If one does not specify a time interval for checkpointing, the checkpoint must be initiated using bchkpnt.

bchkpnt [-k] jobid

The optional -k designates that the job is to be killed after the checkpoint is taken.

To restart the job, one uses the brestart command:

brestart [options] checkpointFolder jobid

Example: brestart -W 4:00 chkpnt 193876

An LSF script example:

#BSUB -q test
#BSUB -P acc_hpcstaff
#BSUB -W 2:00
#BSUB -n 1
#BSUB -k "chkpnt method=criu"
#BSUB -oo %J.out

/hpc/users/fludee01/TEST_PGMS/checkpoint/serial/serialcount 0 myout.txt

Checkpointing in the absence of the -k option

If a job has been submitted without the -k option and there is a need to checkpoint it, it can be done manually.

The first thing to do is to find out the job number and the execution host. This is done with the bjobs command:

Take notice of the JobID and the execution host.

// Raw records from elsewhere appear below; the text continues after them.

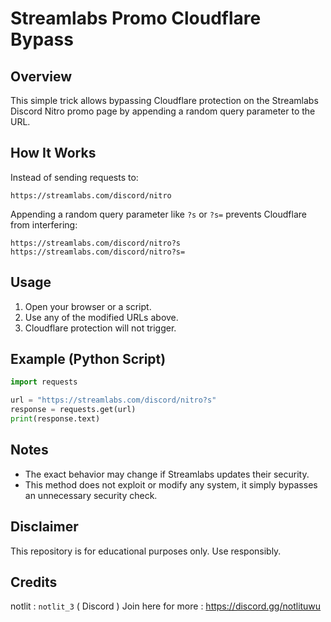 # Streamlabs Promo Cloudflare Bypass

## Overview
This simple trick allows bypassing Cloudflare protection on the Streamlabs Discord Nitro promo page by appending a random query parameter to the URL.

## How It Works
Instead of sending requests to:
```
https://streamlabs.com/discord/nitro
```
Appending a random query parameter like `?s` or `?s=` prevents Cloudflare from interfering:
```
https://streamlabs.com/discord/nitro?s
https://streamlabs.com/discord/nitro?s=
```

## Usage
1. Open your browser or a script.
2. Use any of the modified URLs above.
3. Cloudflare protection will not trigger.

## Example (Python Script)
```python
import requests

url = "https://streamlabs.com/discord/nitro?s"
response = requests.get(url)
print(response.text)
```

## Notes
- The exact behavior may change if Streamlabs updates their security.
- This method does not exploit or modify any system, it simply bypasses an unnecessary security check.

## Disclaimer
This repository is for educational purposes only. Use responsibly.

## Credits
notlit : `notlit_3` ( Discord )
Join here for more : https://discord.gg/notlituwu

Next ssh to the execution host. Once there, issue the command:

pstree -a -u your_user_id -p

Look for the res process. This is the LSF process that is reserving the resources on the node for your job. There may be more than one if you have several jobs running on the node.Identify the one you want by looking at the first child process and noting the last part of the command name. This should be the job number you are looking for (yellow highlight). This is your job file.

The next child process is the LSF job script. It, too, has the jobid as the last field in the file name.

The next child should be the one you are interested in. It is the process started by the job script that is running your calculation. Note the process ID (peach highlighted). In this case, it is 331686 and happens to be the first process in a parallel job that has 3 other processes.

Issue the command:

criu dump -t processid -D checkpointFolder --script-job
E.g.: criu dump -t 331686 -D chkpnt --script-job

Restarting manual checkpoint

To restart such a checkpoint, issue:

criu restore -D checkpointFolder --script-job
within a LSF job script. E.g.:


#BSUB -q test
#BSUB -P acc_hpcstaff
#BSUB -W 50
#BSUB -n 1
#BSUB -R affinity[core(3)]
#BSUB -oo %J.out

criu restore chkpnt --script-job

Note that in this case, the process being restored is the parent process of 3 parallel processes. Hence, the LSF options must make a request for 3 cores. If the checkpointed process is only a single thread, you need only request 1 core.